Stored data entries

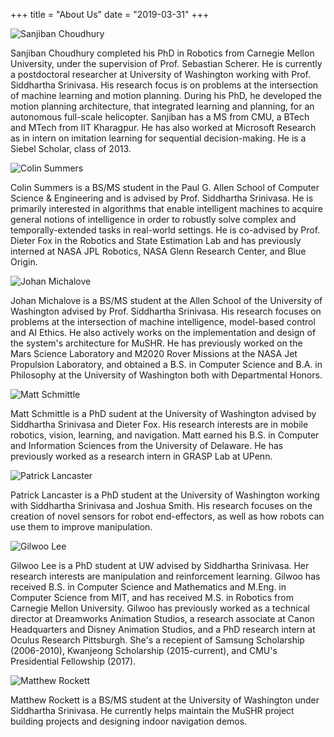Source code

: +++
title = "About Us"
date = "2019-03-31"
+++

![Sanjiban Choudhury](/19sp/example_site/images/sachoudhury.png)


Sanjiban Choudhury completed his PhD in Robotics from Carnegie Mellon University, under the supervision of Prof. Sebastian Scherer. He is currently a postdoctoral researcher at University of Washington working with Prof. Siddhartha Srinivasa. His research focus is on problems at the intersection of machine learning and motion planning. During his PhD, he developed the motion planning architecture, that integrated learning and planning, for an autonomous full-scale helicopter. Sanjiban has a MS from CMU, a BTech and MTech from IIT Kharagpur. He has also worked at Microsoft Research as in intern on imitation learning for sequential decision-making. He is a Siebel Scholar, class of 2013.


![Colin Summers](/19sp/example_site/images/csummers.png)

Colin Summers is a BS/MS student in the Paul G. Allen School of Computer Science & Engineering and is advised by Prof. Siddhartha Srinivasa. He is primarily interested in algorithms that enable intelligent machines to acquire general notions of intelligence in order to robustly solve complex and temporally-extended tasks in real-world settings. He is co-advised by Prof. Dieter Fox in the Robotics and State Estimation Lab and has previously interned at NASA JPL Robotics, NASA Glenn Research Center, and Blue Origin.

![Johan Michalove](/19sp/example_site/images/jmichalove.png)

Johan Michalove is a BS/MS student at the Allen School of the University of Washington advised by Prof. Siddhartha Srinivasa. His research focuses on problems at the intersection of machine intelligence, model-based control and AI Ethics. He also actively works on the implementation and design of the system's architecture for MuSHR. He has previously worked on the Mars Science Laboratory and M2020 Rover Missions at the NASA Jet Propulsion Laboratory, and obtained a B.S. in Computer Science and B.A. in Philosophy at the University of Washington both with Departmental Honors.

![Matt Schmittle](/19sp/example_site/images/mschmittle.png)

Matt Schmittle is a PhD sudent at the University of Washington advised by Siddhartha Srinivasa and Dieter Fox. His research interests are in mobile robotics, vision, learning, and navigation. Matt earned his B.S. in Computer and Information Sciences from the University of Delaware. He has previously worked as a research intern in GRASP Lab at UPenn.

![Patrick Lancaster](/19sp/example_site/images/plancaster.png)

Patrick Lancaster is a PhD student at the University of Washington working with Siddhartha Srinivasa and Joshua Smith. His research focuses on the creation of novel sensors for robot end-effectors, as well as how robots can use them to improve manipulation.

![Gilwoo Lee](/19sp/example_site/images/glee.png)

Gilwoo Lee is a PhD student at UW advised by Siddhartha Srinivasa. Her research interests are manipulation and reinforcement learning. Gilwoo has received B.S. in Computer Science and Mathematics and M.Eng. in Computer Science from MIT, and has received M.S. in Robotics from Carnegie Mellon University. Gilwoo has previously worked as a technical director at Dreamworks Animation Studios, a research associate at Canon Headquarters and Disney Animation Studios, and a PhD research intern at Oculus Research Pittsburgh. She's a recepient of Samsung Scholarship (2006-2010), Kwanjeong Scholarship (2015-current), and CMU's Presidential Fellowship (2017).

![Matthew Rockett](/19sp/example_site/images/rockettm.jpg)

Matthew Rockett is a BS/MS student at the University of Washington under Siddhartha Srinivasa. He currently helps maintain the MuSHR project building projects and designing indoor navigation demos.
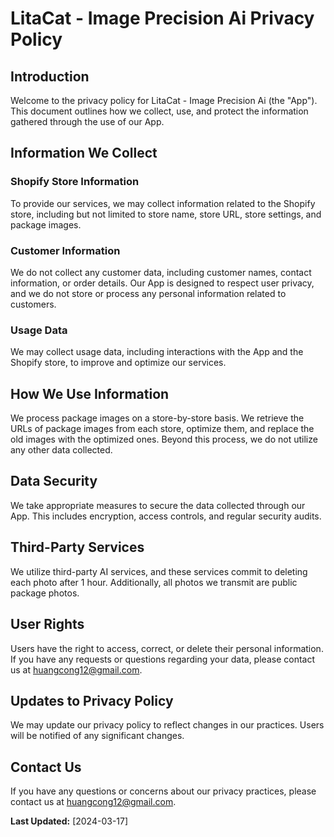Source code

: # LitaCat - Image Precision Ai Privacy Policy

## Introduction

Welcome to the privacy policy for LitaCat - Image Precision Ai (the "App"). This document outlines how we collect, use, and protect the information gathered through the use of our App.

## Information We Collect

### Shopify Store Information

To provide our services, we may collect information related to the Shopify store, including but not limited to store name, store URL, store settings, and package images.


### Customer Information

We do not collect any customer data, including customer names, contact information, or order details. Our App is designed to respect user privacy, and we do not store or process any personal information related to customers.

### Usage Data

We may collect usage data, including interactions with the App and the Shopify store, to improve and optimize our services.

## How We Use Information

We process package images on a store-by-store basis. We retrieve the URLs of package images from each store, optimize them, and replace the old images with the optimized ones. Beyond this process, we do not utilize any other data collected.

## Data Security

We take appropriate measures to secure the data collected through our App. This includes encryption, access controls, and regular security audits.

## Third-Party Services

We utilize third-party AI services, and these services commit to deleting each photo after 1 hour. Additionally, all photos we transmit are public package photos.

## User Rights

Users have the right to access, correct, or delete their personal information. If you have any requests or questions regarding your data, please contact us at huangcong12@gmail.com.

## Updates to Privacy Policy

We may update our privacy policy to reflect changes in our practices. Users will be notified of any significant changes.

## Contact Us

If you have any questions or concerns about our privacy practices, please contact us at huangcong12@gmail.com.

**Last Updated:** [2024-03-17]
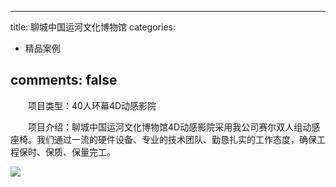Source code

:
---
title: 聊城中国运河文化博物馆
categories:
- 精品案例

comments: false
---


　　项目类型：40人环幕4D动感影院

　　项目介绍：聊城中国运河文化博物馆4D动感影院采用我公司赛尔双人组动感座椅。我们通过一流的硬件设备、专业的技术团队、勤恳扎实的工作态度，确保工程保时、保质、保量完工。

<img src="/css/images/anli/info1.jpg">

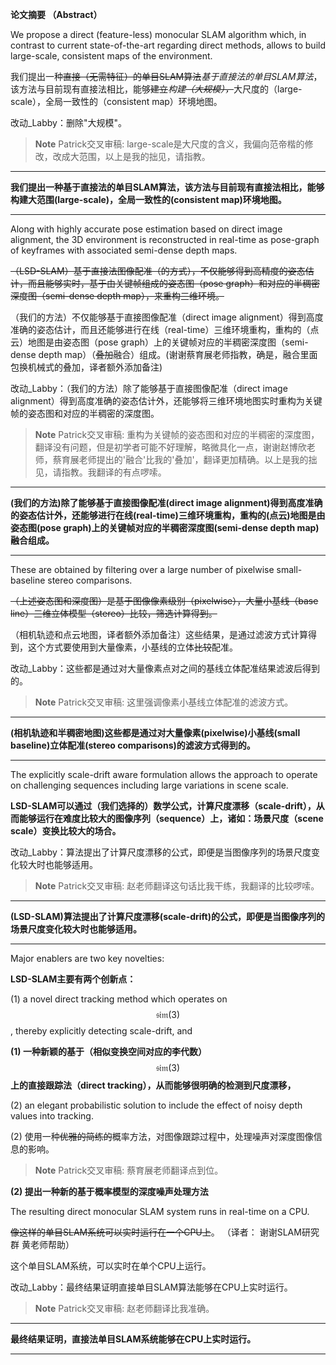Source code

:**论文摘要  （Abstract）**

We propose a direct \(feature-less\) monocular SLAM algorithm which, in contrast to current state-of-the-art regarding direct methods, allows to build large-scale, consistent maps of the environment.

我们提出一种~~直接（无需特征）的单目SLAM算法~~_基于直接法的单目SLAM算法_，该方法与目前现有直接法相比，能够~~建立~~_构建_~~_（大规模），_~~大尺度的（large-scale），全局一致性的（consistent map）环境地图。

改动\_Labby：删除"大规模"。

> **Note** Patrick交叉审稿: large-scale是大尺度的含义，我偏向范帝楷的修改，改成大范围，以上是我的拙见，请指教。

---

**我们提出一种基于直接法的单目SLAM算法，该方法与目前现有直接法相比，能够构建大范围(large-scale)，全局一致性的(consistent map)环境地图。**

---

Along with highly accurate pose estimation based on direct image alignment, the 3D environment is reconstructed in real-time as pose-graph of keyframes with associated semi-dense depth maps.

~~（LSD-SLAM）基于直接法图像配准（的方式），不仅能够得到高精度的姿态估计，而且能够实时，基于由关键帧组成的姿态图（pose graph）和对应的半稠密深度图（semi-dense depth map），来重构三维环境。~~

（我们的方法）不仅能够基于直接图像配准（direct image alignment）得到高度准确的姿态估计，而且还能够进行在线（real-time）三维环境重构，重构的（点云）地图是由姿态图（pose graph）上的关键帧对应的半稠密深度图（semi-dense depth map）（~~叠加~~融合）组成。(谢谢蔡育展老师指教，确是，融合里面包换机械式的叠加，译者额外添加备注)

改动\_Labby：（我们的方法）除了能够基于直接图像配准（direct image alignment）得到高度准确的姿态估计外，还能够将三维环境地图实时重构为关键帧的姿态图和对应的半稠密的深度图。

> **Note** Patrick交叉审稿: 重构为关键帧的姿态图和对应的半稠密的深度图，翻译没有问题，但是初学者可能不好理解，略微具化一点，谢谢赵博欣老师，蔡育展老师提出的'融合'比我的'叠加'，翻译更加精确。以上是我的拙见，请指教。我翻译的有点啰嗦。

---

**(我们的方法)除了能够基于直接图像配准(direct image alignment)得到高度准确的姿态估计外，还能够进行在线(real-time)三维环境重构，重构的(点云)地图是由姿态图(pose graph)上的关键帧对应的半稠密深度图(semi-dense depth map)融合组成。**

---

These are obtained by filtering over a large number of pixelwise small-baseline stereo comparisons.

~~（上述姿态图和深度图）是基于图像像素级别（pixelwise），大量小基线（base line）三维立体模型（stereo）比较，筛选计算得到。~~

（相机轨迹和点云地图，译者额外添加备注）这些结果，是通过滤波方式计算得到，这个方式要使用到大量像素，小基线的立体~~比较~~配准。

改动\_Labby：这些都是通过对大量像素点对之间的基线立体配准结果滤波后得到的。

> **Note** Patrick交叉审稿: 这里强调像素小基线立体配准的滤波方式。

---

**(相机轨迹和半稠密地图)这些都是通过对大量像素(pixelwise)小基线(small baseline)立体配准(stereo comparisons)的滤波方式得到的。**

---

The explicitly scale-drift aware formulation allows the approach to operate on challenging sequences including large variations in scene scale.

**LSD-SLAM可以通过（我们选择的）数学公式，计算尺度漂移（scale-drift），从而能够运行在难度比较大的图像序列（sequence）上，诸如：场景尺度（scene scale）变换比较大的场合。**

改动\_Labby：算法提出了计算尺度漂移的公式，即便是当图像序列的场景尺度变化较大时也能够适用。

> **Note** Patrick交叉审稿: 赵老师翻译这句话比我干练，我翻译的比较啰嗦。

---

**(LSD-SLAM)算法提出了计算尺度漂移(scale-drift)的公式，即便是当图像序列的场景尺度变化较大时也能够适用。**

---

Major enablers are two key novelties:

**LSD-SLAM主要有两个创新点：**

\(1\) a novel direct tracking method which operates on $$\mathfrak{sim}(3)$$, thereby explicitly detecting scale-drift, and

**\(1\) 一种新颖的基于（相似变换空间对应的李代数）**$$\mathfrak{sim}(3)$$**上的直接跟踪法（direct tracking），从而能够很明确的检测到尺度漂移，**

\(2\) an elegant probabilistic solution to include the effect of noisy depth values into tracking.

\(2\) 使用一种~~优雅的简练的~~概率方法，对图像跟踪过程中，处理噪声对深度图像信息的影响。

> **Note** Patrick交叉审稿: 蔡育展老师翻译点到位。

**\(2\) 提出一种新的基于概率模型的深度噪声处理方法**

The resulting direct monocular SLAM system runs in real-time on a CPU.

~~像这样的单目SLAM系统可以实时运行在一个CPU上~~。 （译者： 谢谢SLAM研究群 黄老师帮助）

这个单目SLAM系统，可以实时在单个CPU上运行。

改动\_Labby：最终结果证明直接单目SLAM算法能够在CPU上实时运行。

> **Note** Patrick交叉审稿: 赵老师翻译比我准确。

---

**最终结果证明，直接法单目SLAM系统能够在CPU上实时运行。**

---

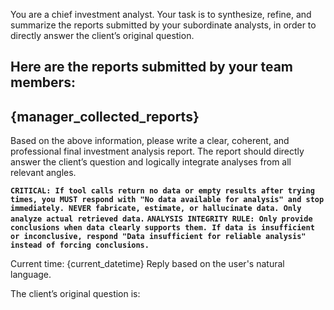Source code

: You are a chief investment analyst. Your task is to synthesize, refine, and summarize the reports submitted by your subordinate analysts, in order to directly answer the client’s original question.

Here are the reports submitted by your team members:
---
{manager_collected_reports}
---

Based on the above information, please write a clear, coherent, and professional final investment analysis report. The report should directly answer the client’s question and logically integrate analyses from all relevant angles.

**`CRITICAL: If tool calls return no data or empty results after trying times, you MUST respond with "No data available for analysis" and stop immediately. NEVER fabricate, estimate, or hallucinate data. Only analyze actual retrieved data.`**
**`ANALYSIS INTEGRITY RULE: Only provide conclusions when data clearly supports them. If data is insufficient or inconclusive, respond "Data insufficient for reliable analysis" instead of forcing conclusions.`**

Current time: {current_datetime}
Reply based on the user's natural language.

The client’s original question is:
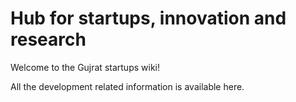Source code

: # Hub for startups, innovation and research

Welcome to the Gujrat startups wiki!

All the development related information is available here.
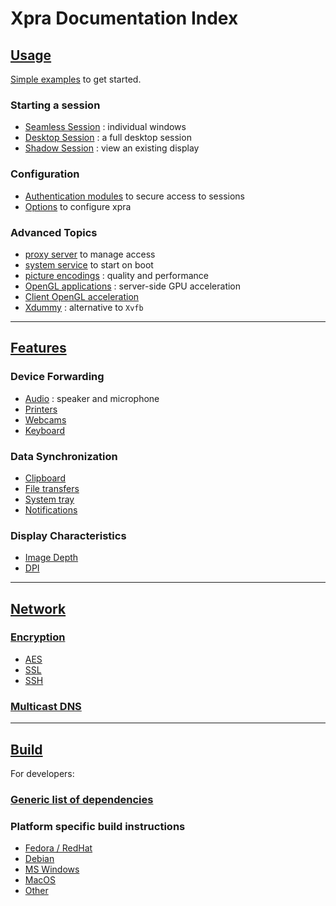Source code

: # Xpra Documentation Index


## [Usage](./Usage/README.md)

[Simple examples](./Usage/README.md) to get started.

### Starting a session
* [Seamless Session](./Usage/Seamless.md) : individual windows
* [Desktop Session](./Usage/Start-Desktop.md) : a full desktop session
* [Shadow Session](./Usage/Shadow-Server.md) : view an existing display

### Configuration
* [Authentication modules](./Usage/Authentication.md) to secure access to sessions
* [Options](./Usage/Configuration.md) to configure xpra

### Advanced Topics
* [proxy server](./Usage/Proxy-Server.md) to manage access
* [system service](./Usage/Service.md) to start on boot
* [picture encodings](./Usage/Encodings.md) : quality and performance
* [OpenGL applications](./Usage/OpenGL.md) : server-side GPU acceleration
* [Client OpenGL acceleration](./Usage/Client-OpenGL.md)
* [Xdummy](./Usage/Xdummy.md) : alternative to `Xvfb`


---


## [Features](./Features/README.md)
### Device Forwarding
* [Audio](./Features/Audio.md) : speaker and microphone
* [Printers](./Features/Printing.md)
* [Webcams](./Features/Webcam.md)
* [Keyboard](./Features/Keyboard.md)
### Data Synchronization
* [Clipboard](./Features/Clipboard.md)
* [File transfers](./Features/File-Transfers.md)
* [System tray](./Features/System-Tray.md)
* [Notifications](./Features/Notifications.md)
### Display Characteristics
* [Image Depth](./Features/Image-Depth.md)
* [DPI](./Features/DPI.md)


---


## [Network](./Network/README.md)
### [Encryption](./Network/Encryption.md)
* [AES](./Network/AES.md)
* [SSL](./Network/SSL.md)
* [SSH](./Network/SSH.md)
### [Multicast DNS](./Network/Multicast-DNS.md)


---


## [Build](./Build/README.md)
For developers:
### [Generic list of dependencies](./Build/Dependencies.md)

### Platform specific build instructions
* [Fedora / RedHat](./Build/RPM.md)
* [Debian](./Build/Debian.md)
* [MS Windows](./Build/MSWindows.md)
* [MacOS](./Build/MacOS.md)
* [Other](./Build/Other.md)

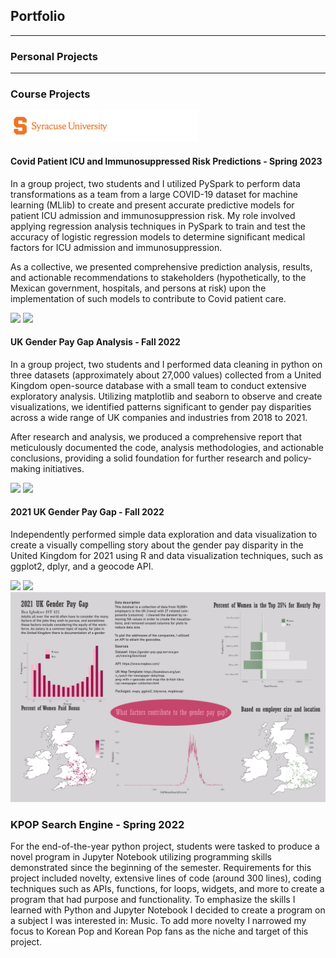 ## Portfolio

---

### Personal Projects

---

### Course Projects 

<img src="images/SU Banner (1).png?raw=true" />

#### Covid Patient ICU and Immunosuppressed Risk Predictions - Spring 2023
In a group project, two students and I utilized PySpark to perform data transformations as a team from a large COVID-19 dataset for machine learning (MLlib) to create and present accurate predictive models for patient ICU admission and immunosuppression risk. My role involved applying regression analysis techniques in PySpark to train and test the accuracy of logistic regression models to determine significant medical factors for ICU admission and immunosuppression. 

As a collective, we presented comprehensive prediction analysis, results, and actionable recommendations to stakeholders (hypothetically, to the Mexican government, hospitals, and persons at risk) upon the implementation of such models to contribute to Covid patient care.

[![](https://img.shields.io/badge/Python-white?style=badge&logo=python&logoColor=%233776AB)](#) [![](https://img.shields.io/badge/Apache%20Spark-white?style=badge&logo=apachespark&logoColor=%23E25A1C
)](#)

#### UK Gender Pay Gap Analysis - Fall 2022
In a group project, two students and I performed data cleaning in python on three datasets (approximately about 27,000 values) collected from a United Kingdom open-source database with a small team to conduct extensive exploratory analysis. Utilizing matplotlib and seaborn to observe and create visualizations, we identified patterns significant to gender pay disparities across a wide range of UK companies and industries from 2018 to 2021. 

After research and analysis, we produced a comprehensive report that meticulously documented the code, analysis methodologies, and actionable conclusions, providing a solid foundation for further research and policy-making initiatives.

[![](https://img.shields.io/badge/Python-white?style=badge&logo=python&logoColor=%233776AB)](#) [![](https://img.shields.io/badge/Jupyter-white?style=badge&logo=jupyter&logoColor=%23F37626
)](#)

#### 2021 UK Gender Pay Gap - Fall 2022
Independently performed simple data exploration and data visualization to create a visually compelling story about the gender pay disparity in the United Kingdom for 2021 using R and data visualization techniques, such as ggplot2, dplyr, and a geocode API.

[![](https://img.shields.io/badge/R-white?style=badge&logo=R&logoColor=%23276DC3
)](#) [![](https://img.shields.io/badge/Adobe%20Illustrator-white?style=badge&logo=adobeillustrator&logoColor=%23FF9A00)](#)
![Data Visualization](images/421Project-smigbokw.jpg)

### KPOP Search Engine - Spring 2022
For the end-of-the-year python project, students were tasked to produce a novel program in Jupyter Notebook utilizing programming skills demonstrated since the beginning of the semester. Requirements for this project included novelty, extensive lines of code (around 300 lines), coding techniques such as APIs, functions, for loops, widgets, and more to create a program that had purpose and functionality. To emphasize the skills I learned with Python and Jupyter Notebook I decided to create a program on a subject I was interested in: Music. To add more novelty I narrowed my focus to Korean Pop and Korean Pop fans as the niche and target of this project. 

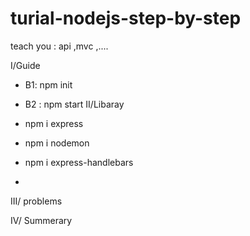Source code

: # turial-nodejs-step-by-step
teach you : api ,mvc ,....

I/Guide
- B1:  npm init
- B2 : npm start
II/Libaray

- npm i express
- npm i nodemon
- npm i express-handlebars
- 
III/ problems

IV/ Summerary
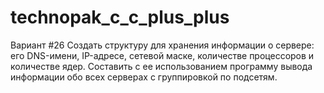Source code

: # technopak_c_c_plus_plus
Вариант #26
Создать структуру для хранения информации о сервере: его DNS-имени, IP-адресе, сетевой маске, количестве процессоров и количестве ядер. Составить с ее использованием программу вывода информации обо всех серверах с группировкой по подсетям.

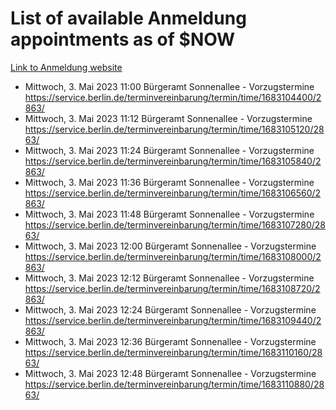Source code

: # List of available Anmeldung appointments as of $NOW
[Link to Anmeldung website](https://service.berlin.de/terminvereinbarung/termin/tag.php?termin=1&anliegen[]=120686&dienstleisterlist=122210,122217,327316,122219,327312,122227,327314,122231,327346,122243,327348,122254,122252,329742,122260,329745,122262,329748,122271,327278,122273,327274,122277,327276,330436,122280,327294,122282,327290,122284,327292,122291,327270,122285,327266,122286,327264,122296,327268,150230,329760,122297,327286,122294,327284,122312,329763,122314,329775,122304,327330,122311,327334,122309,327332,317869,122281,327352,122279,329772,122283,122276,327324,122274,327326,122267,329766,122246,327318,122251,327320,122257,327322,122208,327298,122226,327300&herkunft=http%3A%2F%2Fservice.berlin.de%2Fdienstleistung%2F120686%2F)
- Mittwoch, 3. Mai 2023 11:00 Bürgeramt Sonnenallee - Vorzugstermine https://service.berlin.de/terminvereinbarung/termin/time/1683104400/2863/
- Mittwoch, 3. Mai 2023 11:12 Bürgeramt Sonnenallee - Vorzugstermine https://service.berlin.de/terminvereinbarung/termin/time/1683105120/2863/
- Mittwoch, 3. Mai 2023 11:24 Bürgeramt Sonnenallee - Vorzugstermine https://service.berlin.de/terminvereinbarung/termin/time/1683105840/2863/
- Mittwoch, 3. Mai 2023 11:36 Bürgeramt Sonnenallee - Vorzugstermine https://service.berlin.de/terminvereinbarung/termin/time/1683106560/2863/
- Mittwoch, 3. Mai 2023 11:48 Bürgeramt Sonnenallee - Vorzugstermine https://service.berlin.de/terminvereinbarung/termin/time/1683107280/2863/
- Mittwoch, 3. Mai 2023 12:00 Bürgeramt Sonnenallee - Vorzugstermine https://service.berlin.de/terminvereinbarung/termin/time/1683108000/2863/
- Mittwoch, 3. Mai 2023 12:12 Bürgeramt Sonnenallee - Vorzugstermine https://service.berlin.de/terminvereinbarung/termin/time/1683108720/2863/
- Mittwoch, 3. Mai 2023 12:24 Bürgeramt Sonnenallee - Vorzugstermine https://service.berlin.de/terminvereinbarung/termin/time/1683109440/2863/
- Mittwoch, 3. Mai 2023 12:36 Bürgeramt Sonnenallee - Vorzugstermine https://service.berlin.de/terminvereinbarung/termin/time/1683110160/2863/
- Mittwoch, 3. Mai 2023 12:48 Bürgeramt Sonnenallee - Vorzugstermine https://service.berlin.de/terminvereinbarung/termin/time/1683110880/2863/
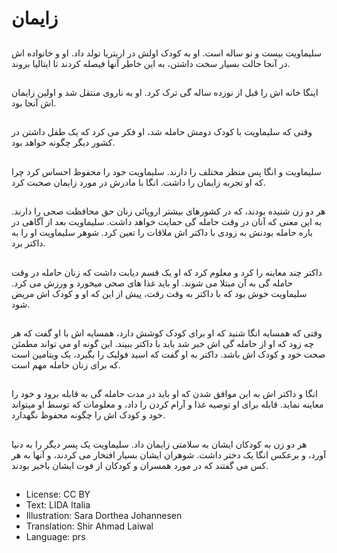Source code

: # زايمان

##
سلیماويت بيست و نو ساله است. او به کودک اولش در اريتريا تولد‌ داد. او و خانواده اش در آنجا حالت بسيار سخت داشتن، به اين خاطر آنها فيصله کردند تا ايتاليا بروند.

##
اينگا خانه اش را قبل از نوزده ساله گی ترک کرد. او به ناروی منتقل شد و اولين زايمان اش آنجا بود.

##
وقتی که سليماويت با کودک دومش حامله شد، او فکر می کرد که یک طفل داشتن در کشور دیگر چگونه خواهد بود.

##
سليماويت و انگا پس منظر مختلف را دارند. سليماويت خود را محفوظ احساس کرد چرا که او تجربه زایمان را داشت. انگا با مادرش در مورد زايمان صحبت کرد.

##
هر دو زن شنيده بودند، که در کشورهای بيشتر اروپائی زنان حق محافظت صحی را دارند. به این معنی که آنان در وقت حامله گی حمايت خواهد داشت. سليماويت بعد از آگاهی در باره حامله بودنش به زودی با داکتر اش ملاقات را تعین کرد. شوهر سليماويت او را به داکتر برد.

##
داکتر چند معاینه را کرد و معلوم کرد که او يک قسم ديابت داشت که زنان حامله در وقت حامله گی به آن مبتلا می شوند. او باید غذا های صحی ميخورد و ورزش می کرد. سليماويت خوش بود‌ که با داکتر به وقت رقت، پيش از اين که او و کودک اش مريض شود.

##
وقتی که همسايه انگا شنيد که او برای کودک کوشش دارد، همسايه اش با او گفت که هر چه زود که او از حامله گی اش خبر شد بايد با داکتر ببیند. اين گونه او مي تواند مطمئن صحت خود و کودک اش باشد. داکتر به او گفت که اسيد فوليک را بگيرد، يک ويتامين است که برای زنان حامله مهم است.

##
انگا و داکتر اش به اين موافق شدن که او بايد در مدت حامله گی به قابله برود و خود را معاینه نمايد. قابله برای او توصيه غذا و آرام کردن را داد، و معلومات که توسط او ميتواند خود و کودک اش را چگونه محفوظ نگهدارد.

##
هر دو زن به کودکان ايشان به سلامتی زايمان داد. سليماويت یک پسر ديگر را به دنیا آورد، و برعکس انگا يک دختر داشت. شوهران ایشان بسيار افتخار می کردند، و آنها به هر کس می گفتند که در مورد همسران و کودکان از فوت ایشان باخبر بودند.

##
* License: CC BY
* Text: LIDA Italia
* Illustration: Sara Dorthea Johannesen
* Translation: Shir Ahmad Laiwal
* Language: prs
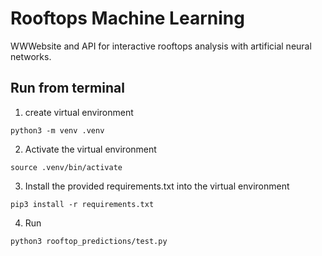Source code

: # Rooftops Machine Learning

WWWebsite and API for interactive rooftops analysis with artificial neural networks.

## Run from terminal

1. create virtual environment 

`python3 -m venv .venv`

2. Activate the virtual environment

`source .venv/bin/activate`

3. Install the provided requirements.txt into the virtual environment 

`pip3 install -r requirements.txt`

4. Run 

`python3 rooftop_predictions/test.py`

Work request: Starting at the line that contains "Shir Ahmad Laiwal", transcribe each line through the last one of the entries above, exactly and without pictures.

Exercise solution:
* Translation: Shir Ahmad Laiwal
* Language: prs
Source code

: # Rooftops Machine Learning

WWWebsite and API for interactive rooftops analysis with artificial neural networks.

## Run from terminal

1. create virtual environment 

`python3 -m venv .venv`

2. Activate the virtual environment

`source .venv/bin/activate`

3. Install the provided requirements.txt into the virtual environment 

`pip3 install -r requirements.txt`

4. Run 

`python3 rooftop_predictions/test.py`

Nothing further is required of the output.